Terezin, or Teresienstadt, is a concentration camp like no other. Historically, the town of Terezin was used as a military town and is dated pre-WWI. For you history buffs out there, the space may sound familiar because this camp also included the military fortress constructed by Josef II (then called Teresienstadt, named for his mother). Once the Nazis took control of Prague, the area was used as a prisoner camp and the military town was transformed into a Jewish Ghetto.

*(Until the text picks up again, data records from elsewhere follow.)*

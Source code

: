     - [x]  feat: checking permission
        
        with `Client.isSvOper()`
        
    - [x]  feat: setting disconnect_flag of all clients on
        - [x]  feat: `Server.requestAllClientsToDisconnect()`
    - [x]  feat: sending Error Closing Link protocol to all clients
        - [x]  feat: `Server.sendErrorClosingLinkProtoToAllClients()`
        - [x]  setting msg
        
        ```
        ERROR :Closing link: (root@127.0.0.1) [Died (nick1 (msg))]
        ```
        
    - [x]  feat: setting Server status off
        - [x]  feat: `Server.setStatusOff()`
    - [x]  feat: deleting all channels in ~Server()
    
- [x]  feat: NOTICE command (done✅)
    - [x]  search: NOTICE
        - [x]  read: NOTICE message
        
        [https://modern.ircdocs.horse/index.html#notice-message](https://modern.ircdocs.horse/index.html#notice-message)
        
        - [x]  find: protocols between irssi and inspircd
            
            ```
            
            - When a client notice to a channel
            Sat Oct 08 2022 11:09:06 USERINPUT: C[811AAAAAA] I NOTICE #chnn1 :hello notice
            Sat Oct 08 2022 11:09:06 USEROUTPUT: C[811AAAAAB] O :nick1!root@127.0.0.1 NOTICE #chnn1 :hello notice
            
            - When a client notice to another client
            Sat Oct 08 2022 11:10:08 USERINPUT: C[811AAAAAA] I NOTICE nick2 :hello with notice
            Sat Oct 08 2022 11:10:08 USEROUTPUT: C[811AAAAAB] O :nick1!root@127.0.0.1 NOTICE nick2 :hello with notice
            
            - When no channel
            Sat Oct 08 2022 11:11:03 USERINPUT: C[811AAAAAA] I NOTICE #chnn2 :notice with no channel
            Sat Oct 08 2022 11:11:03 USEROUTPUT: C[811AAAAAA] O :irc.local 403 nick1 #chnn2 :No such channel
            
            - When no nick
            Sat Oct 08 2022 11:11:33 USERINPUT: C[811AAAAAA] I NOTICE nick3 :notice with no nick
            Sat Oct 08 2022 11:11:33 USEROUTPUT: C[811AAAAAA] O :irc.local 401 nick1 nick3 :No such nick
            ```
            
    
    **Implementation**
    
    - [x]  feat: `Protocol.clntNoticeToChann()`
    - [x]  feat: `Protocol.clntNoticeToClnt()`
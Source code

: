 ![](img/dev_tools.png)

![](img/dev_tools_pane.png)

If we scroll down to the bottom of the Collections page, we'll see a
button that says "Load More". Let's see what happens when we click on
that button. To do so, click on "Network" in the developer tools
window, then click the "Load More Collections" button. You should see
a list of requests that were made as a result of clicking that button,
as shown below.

Terezin is considered a unique concentration camp for many reasons. First, it was a transit camp, meaning that those who were sent to live there were not meant to stay there for long. In essence, it was a stop between their daily lives and the gas chambers. The complex was home to some 140,000 Jews before the camp was liberated. Terezin is also important in the history of the camps because the Nazis used it as international propaganda. Films and public announcements were made from Terezin to demonstrate that the Jews were living life well, when in reality it was all a hoax. The scenes were staged and the acting was only portrayed in the fear of death. Nothing about Terezin was well and good. The Red Cross even came for a scheduled tour of the camp, just to see if the Jews were being treated well. The” inspection” was passed and nothing was done to help the inhabitants. It is also important to note that Terezin was home to many talented artists, actors, musicians, and writers. There is a whole museum in the complex dedicated to their works, and it is a shame that the world lost them before their true art prevailed.
The camp itself was very eerie, especially since it didn’t look like a camp at all. It almost reminded me of Williamsburg, except the architectural style was slightly different. There were squares and colorful buildings completing the make-up of the complex; not at all resembling what we perceive concentration camps to be. Today, there are people living and working in this town. There’s even a functioning Bed and Breakfast for guests who are there to study the tragedies of the camp. Wouldn’t you know the place where their guests lay is only yards from where the Nazis laid the corpses? That in itself was a hard concept to grasp.
After a quick bite to eat, we toured the Jewish Quarter of Prague. It was similar to many other Jewish Quarters we saw in Europe, and we all continued to get a better sense of the Jewish tradition. Some of my favorite sites on the tour included the Spanish Synagogue (it was so ornate and beautiful) and the Pinkas Synagogue that displayed the names of the Bohemian and Moravian Jews that perished in the Holocaust—80,000 names in total.